[Plain-text document sources]
···
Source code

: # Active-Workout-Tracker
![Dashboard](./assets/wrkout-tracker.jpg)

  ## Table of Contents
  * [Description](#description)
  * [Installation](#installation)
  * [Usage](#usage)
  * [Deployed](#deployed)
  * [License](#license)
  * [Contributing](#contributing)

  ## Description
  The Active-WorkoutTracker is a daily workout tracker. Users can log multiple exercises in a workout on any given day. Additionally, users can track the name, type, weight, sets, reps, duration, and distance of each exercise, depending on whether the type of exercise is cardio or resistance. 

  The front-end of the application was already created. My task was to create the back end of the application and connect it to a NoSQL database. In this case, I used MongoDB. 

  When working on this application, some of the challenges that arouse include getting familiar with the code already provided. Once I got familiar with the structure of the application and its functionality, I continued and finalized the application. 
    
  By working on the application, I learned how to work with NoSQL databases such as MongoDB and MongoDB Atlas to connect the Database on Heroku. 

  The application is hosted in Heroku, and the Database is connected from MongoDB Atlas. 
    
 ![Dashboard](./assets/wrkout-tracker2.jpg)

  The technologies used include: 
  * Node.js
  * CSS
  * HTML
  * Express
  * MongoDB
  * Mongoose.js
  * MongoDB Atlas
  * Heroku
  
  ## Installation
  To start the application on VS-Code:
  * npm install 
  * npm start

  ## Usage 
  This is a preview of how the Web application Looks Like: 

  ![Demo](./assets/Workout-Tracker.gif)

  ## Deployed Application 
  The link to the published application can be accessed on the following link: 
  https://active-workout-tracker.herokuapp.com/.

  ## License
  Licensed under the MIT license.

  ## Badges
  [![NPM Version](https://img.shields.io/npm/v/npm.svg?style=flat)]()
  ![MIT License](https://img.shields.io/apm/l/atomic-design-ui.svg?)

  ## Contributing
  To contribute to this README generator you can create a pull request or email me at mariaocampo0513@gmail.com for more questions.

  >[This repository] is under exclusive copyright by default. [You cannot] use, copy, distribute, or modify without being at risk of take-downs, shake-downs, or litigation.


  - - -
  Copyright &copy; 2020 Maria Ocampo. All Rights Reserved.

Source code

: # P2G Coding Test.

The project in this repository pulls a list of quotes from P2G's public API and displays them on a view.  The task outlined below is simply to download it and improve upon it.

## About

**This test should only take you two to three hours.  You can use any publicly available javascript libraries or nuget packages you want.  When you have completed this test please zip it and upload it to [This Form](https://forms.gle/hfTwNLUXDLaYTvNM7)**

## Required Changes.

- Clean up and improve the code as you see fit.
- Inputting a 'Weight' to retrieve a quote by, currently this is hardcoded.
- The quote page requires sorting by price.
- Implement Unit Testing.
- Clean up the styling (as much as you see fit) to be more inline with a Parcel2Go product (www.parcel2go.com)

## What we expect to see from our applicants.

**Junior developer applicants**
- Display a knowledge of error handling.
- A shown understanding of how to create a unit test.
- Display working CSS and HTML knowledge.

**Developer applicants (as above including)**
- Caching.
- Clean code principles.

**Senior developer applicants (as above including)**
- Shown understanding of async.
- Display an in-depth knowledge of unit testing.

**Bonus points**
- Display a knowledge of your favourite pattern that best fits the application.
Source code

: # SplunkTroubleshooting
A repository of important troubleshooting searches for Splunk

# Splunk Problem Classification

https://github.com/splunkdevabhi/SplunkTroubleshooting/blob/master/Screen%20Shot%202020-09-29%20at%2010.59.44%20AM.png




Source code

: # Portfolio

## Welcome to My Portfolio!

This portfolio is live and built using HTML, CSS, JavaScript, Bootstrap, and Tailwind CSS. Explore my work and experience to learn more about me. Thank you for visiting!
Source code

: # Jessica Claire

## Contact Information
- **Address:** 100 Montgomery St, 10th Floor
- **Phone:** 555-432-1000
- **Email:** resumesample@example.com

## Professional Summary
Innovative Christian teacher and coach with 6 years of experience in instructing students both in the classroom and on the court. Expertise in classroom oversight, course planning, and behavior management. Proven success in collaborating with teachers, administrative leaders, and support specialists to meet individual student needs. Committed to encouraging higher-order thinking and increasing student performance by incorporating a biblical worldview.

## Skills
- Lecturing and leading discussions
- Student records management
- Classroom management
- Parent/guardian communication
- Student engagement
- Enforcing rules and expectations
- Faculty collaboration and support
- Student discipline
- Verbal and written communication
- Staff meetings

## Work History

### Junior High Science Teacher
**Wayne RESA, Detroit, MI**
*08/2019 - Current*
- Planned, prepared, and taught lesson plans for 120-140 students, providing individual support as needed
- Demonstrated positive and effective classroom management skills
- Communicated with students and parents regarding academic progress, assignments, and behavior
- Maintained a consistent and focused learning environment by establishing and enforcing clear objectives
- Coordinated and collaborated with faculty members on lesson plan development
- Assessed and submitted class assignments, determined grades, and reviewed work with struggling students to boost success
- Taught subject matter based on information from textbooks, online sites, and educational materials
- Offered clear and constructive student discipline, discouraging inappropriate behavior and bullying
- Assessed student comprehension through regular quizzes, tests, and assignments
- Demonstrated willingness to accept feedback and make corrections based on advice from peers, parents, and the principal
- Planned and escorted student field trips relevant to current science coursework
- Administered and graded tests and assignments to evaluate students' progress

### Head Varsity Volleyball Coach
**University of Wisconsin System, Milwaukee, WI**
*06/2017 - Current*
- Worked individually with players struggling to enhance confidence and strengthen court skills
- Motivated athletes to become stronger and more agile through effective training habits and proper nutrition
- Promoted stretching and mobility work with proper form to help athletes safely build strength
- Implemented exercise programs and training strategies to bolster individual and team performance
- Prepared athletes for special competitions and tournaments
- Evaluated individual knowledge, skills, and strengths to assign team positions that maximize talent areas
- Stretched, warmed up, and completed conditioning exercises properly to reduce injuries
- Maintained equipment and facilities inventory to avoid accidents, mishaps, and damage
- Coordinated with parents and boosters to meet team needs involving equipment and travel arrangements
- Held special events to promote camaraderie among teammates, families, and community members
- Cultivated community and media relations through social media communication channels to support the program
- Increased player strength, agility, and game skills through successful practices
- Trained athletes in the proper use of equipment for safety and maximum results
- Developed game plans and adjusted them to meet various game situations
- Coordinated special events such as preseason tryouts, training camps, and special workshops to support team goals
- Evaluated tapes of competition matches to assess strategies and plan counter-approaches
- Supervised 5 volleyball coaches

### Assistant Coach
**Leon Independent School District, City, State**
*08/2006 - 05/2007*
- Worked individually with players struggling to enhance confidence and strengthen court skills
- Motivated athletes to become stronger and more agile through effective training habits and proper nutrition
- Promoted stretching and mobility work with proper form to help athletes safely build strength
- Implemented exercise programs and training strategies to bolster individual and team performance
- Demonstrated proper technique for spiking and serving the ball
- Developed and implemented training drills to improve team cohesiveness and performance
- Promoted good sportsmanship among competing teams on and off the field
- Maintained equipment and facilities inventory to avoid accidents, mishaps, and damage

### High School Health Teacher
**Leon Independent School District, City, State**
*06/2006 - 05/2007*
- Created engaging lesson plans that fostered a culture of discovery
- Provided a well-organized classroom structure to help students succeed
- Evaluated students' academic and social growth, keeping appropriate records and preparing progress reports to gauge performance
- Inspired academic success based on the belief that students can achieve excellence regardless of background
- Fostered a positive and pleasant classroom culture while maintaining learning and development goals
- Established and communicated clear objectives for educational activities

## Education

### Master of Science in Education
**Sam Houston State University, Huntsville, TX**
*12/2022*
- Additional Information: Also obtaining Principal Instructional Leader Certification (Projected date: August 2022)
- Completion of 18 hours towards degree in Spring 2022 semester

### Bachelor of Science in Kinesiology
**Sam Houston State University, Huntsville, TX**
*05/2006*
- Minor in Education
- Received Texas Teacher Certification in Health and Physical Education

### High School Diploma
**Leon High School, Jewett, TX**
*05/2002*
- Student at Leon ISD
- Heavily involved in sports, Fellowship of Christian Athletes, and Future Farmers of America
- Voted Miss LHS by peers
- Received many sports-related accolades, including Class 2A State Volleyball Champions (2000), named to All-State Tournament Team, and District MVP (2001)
···
* What this task involves *
Scan the lines above for "### High School Health Teacher" and for "- Evaluated students'". Repeat exactly the line holding each of them and every line in between.

* Result of this task *
### High School Health Teacher
**Leon Independent School District, City, State**
*06/2006 - 05/2007*
- Created engaging lesson plans that fostered a culture of discovery
- Provided a well-organized classroom structure to help students succeed
- Evaluated students' academic and social growth, keeping appropriate records and preparing progress reports to gauge performance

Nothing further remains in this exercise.